Currently, 12 states have a "vote chori" game: The opposition's latest assault on the poll body about SIR


The Congress has sharply criticised the Election Commission’s decision to expand the Special Intensive Revision (SIR) of electoral rolls to 12 states, calling the move politically motivated, premature, and opaque, while related legal challenges remain pending in the Supreme Court.

On Monday, the Congress accused the Election Commission of collaborating with the Modi government to carry out what it called a nationwide “vote chori” operation under the SIR. The party said the Bihar revision had already resulted in the removal of 69 lakh names and claimed the same method of what it described as voter manipulation was now being scaled to other states.

In a blunt post on X, the Congress charged that the Election Commission intended to launch the “vote chori” exercise across 12 states and union territories and warned that the deletion of voter names in Bihar would be repeated on a larger scale. The party framed the action as an instance of open voter theft being executed jointly by the central government and the poll body.

Chief Election Commissioner Gyanesh Kumar, however, had announced the next phase of the SIR covering states including Uttar Pradesh, Madhya Pradesh, Rajasthan, Gujarat, Tamil Nadu, and Kerala, and said the Bihar phase had closed with “zero appeals.”

Congress leaders raised three main objections. Rajya Sabha MP Pramod Tiwari asked why the ECI was rushing into a nationwide SIR while the issue remained sub judice before the Supreme Court. He questioned the logic of proceeding rapidly when petitions challenging aspects of the revision process are yet to be resolved judicially.

Tiwari also demanded transparency on claims about illegal migrants. He asked why the ECI had not released details about alleged illegal migrants despite the issue being foregrounded politically in Bihar. He further accused the poll authority of selective application, asking why Assam had been excluded from the SIR and calling that omission a rebuke to the ruling leadership’s claims that illegal migrants had been identified.

AICC media chair Pawan Khera said the Bihar exercise had already undermined confidence in the Election Commission’s neutrality. Khera noted that the Supreme Court had had to step in to allow corrections after the Bihar phase raised serious concerns. He echoed earlier allegations of targeted manipulations, citing Rahul Gandhi’s claim about voter-list tampering in the Aland assembly segment and an SIT probe that allegedly found evidence of a centralised effort to delete names.

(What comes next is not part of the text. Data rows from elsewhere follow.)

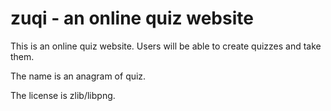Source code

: zuqi - an online quiz website
========================

This is an online quiz website. Users will be able to create quizzes and take them.

The name is an anagram of quiz.

The license is zlib/libpng.
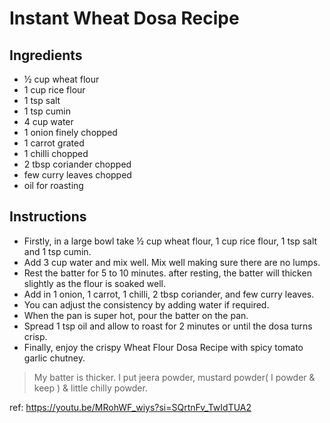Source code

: # Instant Wheat Dosa Recipe

## Ingredients

- ½ cup wheat flour
- 1 cup rice flour
- 1 tsp salt
- 1 tsp cumin
- 4 cup water
- 1 onion finely chopped
- 1 carrot grated
- 1 chilli chopped
- 2 tbsp coriander chopped
- few curry leaves chopped
- oil for roasting

## Instructions

* Firstly, in a large bowl take ½ cup wheat flour, 1 cup rice flour, 1 tsp salt and 1 tsp cumin.
* Add 3 cup water and mix well. Mix well making sure there are no lumps.
* Rest the batter for 5 to 10 minutes. after resting, the batter will thicken slightly as the flour is soaked well.
* Add in 1 onion, 1 carrot, 1 chilli, 2 tbsp coriander, and few curry leaves.
* You can adjust the consistency by adding water if required.
* When the pan is super hot, pour the batter on the pan.
* Spread 1 tsp oil and allow to roast for 2 minutes or until the dosa turns crisp.
* Finally, enjoy the crispy Wheat Flour Dosa Recipe with spicy tomato garlic chutney.

>My batter is thicker.
> I put jeera powder, mustard powder( I powder & keep ) & little chilly powder.

ref: https://youtu.be/MRohWF_wiys?si=SQrtnFv_TwIdTUA2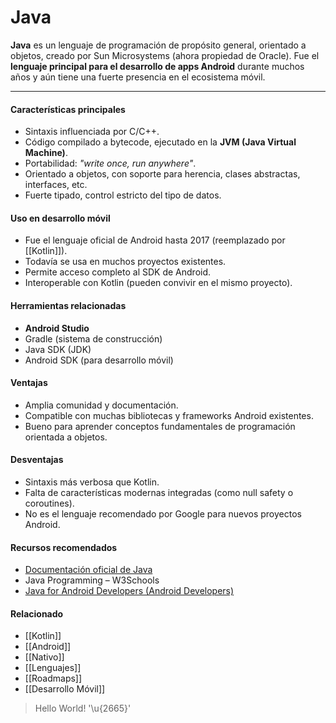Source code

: # Java

**Java** es un lenguaje de programación de propósito general, orientado a objetos, creado por Sun Microsystems (ahora propiedad de Oracle). Fue el **lenguaje principal para el desarrollo de apps Android** durante muchos años y aún tiene una fuerte presencia en el ecosistema móvil.

---
#### Características principales

- Sintaxis influenciada por C/C++.
- Código compilado a bytecode, ejecutado en la **JVM (Java Virtual Machine)**.
- Portabilidad: _"write once, run anywhere"_.
- Orientado a objetos, con soporte para herencia, clases abstractas, interfaces, etc.
- Fuerte tipado, control estricto del tipo de datos.
#### Uso en desarrollo móvil

- Fue el lenguaje oficial de Android hasta 2017 (reemplazado por [[Kotlin]]).
- Todavía se usa en muchos proyectos existentes.
- Permite acceso completo al SDK de Android.
- Interoperable con Kotlin (pueden convivir en el mismo proyecto).
#### Herramientas relacionadas

- **Android Studio**
- Gradle (sistema de construcción)
- Java SDK (JDK)
- Android SDK (para desarrollo móvil)
#### Ventajas

- Amplia comunidad y documentación.
- Compatible con muchas bibliotecas y frameworks Android existentes.
- Bueno para aprender conceptos fundamentales de programación orientada a objetos.
#### Desventajas

- Sintaxis más verbosa que Kotlin.
- Falta de características modernas integradas (como null safety o coroutines).
- No es el lenguaje recomendado por Google para nuevos proyectos Android.
#### Recursos recomendados

- [Documentación oficial de Java](https://docs.oracle.com/en/java/)
- Java Programming – W3Schools
- [Java for Android Developers (Android Developers)](https://developer.android.com/reference/java)
#### Relacionado

- [[Kotlin]]
- [[Android]]
- [[Nativo]]
- [[Lenguajes]]
- [[Roadmaps]]
- [[Desarrollo Móvil]]

> Hello World! '\u{2665}'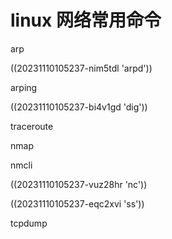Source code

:# linux 网络常用命令

arp

((20231110105237-nim5tdl 'arpd'))

arping

((20231110105237-bi4v1gd 'dig'))

traceroute

nmap

nmcli

((20231110105237-vuz28hr 'nc'))

((20231110105237-eqc2xvi 'ss'))

tcpdump

‍

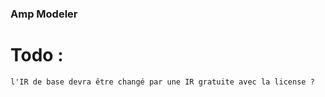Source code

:### Amp Modeler


# Todo :

    l'IR de base devra être changé par une IR gratuite avec la license ?

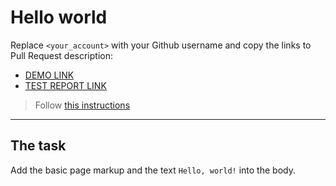 # Hello world
Replace `<your_account>` with your Github username and copy the links to Pull Request description:
- [DEMO LINK](https://daria13k.github.i<your_account>o/layout_hello-world/)
- [TEST REPORT LINK](https://daria13k.github.io/layout_hello-world/report/html_report/)

> Follow [this instructions](https://mate-academy.github.io/layout_task-guideline/#how-to-solve-the-layout-tasks-on-github)
___

## The task 
Add the basic page markup and the text `Hello, world!` into the body.
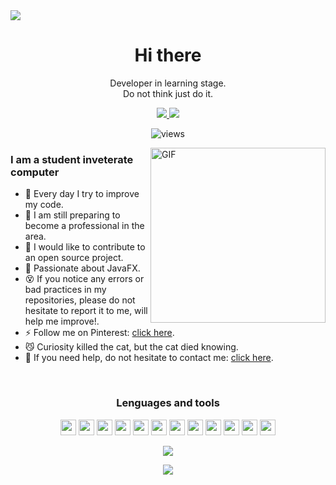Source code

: <img src="https://i.imgur.com/F4EGzIi.jpg"/>

<h1 align="center">Hi there</h1>
<p align="center">
    Developer in learning stage.
    <br/>
    Do not think just do it.
</p>

<p align="center">
    <a href="https://bit.ly/34tMj5a">
      <img src="https://img.shields.io/badge/YouTube-FF0000?style=for-the-badge&logo=youtube&logoColor=white" />
    </a>
    <a href="https://bit.ly/32oVAsE">
      <img src="https://img.shields.io/badge/Facebook-1877F2?style=for-the-badge&logo=facebook&logoColor=white" />
    </a>
</p>

<p align="center">
  <img alt="views" src="https://gpvc.arturio.dev/LaynezCoder"/>
</p>

<!-- <img src="https://litsor.com/wp-content/uploads/2020/08/a53560c8088900e266880f779dacced7.gif"/> -->

<img align="right" height="280px" alt="GIF" src="https://2.bp.blogspot.com/-EigcASB5K7I/W574Trz5taI/AAAAAAAAAPE/2ighmFLXWc4T6y8jobY_LoBqui0SuI6AwCLcBGAs/s1600/Kellan%252BAt%252BWork.gif"/>

### I am a student inveterate computer
- 🤠 Every day I try to improve my code.
- 🤪 I am still preparing to become a professional in the area.
- 🧐 I would like to contribute to an open source project.
- 🥴 Passionate about JavaFX.
- 😵 If you notice any errors or bad practices in my repositories, 
  please do not hesitate to report it to me, will help me improve!.
- ⚡ Follow me on Pinterest: [click here](http://bit.ly/3eIakuv).
- 😼 Curiosity killed the cat, but the cat died knowing. 
- 💬 If you need help, do not hesitate to contact me: [click here](). 

<br>

<h3 align="center">Lenguages and tools</h3>
<p align="center"> 
  <img height="25" src="https://img.shields.io/badge/Java-ED8B00?style=for-the-badge&logo=java&logoColor=white">
  <img height="25" src="https://img.shields.io/badge/HTML5-E34F26?style=for-the-badge&logo=html5&logoColor=white">
  <img height="25" src="https://img.shields.io/badge/CSS3-1572B6?style=for-the-badge&logo=css3&logoColor=white">
  <img height="25" src="https://img.shields.io/badge/JavaScript-323330?style=for-the-badge&logo=javascript&logoColor=F7DF1E">
  
    
  <img height="25" src="https://img.shields.io/badge/Node.js-43853D?style=for-the-badge&logo=node.js&logoColor=white">
  <img height="25" src="https://img.shields.io/badge/Express.js-404D59?style=for-the-badge&logo=express&logoColor=white">
  <img height="25" src="https://img.shields.io/badge/npm-CB3837?style=for-the-badge&logo=npm&logoColor=white">
  
  
  <img height="25" src="https://img.shields.io/badge/Git-F05032?style=for-the-badge&logo=git&logoColor=white">
  <img height="25" src="https://img.shields.io/badge/Markdown-000000?style=for-the-badge&logo=markdown&logoColor=white">
  <img height="25" src="https://img.shields.io/badge/Visual_Studio_Code-0078D4?style=for-the-badge&logo=visual%20studio%20code&logoColor=white">
  
  
  <img height="25" src="https://img.shields.io/badge/MySQL-00000F?style=for-the-badge&logo=mysql&logoColor=white">
  <img height="25" src="https://img.shields.io/badge/MongoDB-4EA94B?style=for-the-badge&logo=mongodb&logoColor=white">
</p>


<p align="center">
  <img src="https://github-readme-stats.vercel.app/api?username=LaynezCoder&hide=issues,prs&count_private=true&show_icons=true"/>
</p>

<p align="center">
  <img src="https://github-readme-stats.vercel.app/api/top-langs/?username=LaynezCoder&langs_count=10&layout=compact"/>
</p>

Given what the Congress described as the Bihar findings, Khera argued, expanding SIR now only deepened doubts about motive and fairness. He said neither opposition parties nor voters were reassured by the decision.

The party also accused the Election Commission of failing to investigate complaints that surfaced during the Bihar SIR. It said that where officials visited households to add or delete names, multiple forms of alleged voter manipulation were reported nationwide. Instead of probing these allegations, the Congress claimed, the ECI had effectively become a participant in the process.

The Election Commission has defended the SIR as part of routine maintenance aimed at keeping electoral rolls accurate. The poll body has maintained that the Bihar phase concluded without formal objections or appeals under the law.

In parallel, Tamil Nadu Chief Minister and DMK chief M.K. Stalin attacked the ECI’s move as an attempt to deprive citizens of their voting rights and called it a conspiracy to assist the BJP. Stalin argued that carrying out SIR months before elections and during the monsoon season of November and December posed major practical problems. He said conducting the exercise hurriedly and without transparency would advantage one political party.

Stalin claimed that the Bihar SIR had disproportionately removed women, minorities, and members of the Scheduled Castes and the Scheduled Tribes, and that the lack of openness had fuelled public mistrust. After the ECI said SIR would soon begin in Tamil Nadu, he convened talks with alliance partners and scheduled an all-party meeting for November 2 to decide on a response.

Stalin framed the matter as fundamental to democracy, insisting that the right to vote must be protected and signalling that Tamil Nadu would resist any attempt to undermine electoral rights.